As reported by the Honolulu Star-Bulletin earlier this week, “The official tax rate in Honolulu is 4.5 percent, but businesses are allowed to charge customers up to 4.712 percent. The reason is that the excise tax is a seller’s tax, not a buyer’s tax, as it would be in most states. So when a merchant adds up his gross receipts at the end of the business day, he multiplies his total — including the tax he charged — by 4.5 percent to determine how much he owes. For example, on a $100 product, a business would charge $104.712, and 4.5 percent of that is the $4.71 the business owes to the state.

“But the true cost of Hawaii’s GET is little known here because it and other taxes must be paid on goods and services every time they change hands, from the cargo ship to a Waikiki retail store. By the time a product reaches a consumer, those taxes have accumulated at each step and passed on in the price tag.” That is why I call it the “sneak attax.”

Every other U.S. state and city that has a sales tax levies it only once, at the final point of sale. The Star-Bulletin article continued, “It would take a sales tax rate of at least 11 percent and as high as 17 percent, if food and medicine were exempted, to generate an equivalent amount of revenue, according to the Tax Foundation of Hawaii.

“That sales tax would easily be the highest in the nation, said Lowell Kalapa, the foundation’s president.”
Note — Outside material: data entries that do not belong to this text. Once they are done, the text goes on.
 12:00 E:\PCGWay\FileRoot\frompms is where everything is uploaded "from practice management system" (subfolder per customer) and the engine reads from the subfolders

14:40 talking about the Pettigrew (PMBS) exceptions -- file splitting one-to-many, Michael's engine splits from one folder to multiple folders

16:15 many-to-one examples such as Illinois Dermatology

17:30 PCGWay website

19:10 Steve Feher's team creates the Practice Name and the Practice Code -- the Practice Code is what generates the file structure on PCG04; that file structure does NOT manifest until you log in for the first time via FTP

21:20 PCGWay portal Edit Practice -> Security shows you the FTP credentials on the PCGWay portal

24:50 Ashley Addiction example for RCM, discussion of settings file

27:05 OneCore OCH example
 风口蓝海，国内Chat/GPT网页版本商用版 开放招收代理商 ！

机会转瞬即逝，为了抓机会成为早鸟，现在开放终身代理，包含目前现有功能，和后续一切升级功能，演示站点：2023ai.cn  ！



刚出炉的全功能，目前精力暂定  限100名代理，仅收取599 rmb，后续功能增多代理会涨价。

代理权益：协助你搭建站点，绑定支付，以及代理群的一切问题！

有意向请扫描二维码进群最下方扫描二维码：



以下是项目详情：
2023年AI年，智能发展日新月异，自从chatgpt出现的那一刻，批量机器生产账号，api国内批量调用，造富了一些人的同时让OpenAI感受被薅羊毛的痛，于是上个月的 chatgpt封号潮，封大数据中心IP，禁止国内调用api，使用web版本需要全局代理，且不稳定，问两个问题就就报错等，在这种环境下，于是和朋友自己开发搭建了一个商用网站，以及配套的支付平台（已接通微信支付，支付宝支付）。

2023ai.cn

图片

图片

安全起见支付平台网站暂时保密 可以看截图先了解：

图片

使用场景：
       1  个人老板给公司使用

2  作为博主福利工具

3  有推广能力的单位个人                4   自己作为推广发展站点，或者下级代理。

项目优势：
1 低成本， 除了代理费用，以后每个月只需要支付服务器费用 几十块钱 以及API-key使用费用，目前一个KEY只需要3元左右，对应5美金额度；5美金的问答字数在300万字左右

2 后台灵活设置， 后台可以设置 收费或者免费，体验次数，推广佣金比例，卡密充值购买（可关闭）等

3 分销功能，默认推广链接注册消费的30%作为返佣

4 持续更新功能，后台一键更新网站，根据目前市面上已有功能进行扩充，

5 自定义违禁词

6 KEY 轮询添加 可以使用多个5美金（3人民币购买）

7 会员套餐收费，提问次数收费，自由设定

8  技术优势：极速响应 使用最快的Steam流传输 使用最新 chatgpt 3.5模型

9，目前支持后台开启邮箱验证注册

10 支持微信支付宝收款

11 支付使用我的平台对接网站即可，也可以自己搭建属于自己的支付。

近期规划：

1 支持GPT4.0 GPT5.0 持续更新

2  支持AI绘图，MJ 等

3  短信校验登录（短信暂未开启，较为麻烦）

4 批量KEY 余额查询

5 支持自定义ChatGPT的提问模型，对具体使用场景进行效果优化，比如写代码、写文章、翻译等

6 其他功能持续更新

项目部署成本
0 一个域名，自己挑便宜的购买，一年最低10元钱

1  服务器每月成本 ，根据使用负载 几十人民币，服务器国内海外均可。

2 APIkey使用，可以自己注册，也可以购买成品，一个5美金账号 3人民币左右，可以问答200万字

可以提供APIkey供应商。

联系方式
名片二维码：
Some legislators are currently talking about raising the GET once again, or encouraging the counties to levy their own GET!

I hope they think about this long and hard and then “Just Say NO.” We don’t need any more “sneak attax”!

And, when the headline says “Report ranks Honolulu tax burden for travelers lowest,” don’t believe it. Hawaii’s taxes on visitors are really some of the highest in the nation, maybe not in rate, but in dollars. And that is what really matters.